From owner-sc22wg5+sc22wg5-dom8=www.open-std.org@open-std.org  Tue May 14 22:12:52 2013
Return-Path: <owner-sc22wg5+sc22wg5-dom8=www.open-std.org@open-std.org>
X-Original-To: sc22wg5-dom8
Delivered-To: sc22wg5-dom8@www.open-std.org
Received: by www.open-std.org (Postfix, from userid 521)
	id 46CBD356E85; Tue, 14 May 2013 22:12:52 +0200 (CEST)
Delivered-To: sc22wg5@open-std.org
Received: from exprod6og123.obsmtp.com (exprod6og123.obsmtp.com [64.18.1.241])
	by www.open-std.org (Postfix) with ESMTP id AE916356E4B
	for <sc22wg5@open-std.org>; Tue, 14 May 2013 22:12:32 +0200 (CEST)
Received: from CFWEX01.americas.cray.com ([136.162.34.11]) (using TLSv1) by exprod6ob123.postini.com ([64.18.5.12]) with SMTP
	ID DSNKUZKakKETYhSgTH3VAtDhOFMA8I7M6j7o@postini.com; Tue, 14 May 2013 13:12:51 PDT
Received: from fortran.us.cray.com (172.31.19.200) by
 CFWEX01.americas.cray.com (172.30.88.25) with Microsoft SMTP Server id
 14.2.342.3; Tue, 14 May 2013 15:08:53 -0500
Message-ID: <51929A9A.1090901@cray.com>
Date: Tue, 14 May 2013 15:12:10 -0500
From: Bill Long <longb@cray.com>
Reply-To: <longb@cray.com>
Organization: Cray Inc.
User-Agent: Mozilla/5.0 (Macintosh; Intel Mac OS X 10.6; rv:17.0) Gecko/20130328 Thunderbird/17.0.5
MIME-Version: 1.0
To: "N.M. Maclaren" <nmm1@cam.ac.uk>
CC: <sc22wg5@open-std.org>, Mark Batty <mbatty@cantab.net>, "Lionel, Steve"
	<steve.lionel@intel.com>, Lorri Menard <lorri.menard@intel.com>, Daniel C
 Chen <cdchen@ca.ibm.com>
Subject: Re: Existing support for uses of atomics in Fortran coarray codes
References: <Prayer.1.3.5.1305141957470.21184@hermes-2.csi.cam.ac.uk>
In-Reply-To: <Prayer.1.3.5.1305141957470.21184@hermes-2.csi.cam.ac.uk>
Content-Type: text/plain; charset="ISO-8859-1"; format=flowed
Content-Transfer-Encoding: 7bit
Sender: owner-sc22wg5@open-std.org
Precedence: bulk



On 5/14/13 1:57 PM, N.M. Maclaren wrote:
> Mark Batty, Peter Sewell and I had a discussion about atomic semantics and
> Fortran this morning, but there were a couple of things that were rather
> important and I didn't have a feel for the answers.  Specifically, what
> semantics are provided by existing coarray atomics, and how they are used
> in real programs.  We are definitely going to have to decide what to say
> about this at Delft, and the problem isn't simple :-(
>
> In particular:
>
>     Do implementations guarantee coherence of access to a single atomic
> location and, if not, what do they guarantee?

As long as all of the accesses are done using atomic operations, there 
should be no problem.

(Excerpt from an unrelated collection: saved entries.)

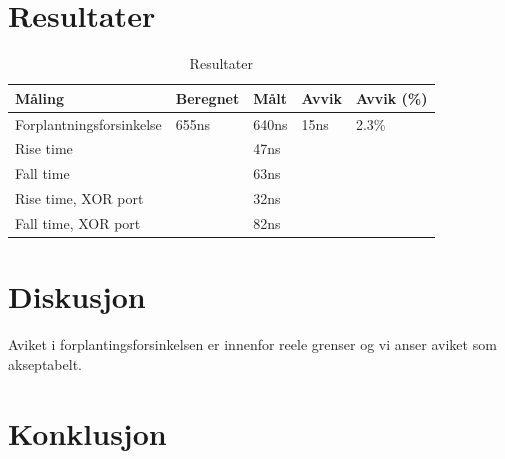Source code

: \documentclass{article}
\begin{document}
\section{Resultater}
\begin{table}[h]
	\centering
	\caption{Resultater}
	\label{my-label}
	\vspace{0.2cm}
	\begin{tabular}{| l | l | l | l | l |} \hline
	Måling & Beregnet & Målt & Avvik & Avvik (\%) \\ \hline
	Forplantningsforsinkelse & 655ns             & 640ns         & 15ns          & 2.3\%              \\ \hline
	Rise time                &                   & 47ns          &               &                    \\ \hline
	Fall time                &                   & 63ns          &               &                    \\ \hline
	Rise time, XOR port      &                   & 32ns          &               &                    \\ \hline
	Fall time, XOR port      &                   & 82ns          &               & 				   \\ \hline
	\end{tabular}
\end{table}

\section{Diskusjon}
Aviket i forplantingsforsinkelsen er innenfor reele grenser og vi anser aviket som akseptabelt.

\section{Konklusjon}

\newpage
\end{document}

If the network atomics and the local processor 
atomics are not coherent (this depends on the hardware characteristics) 
then atomics to local memory locations need to bounce off the NIC if 
remote atomics are possible.
>
>     What, if anything, do they guarantee about the consistency of accesses
> to two different atomic locations?

None without explicit SYNC operations. Similar to the current atomic 
subroutines in Fortran.

>
> We know what POWER and x86 hardware guarantee, but have no idea of what
> (more? less?) is guaranteed in coarray implementations.  Even with using
> MPI as a basis, it could be anything from sequential consistency to
> nothing, depending on the details of the implementation.  And the fancy
> RDMA networks are another matter entirely!
>
> It would also be useful if there were some examples of how they are used
> for ordering (i.e. in combination with SYNC MEMORY) and running totals
> etc.  Specifically, any use where the consistency semantics matter to the
> program.

Two examples come to mind.

1) The famous (notorious ? ) Table Toy benchmark code, also known as the 
"Random Access" benchmark.  It involves a large distributed table of 
64-bit integers spread across many images with all of those images 
asynchronously replacing a randomly located table value with the XOR of 
the current table value with a local value.  The "standard" version of 
the code is several pages of MPI calls. Well beyond comprehension by 
normal humans.   The coarray version is a simple loop of about 10-15 
lines.  The loop has no explicit synchronizations.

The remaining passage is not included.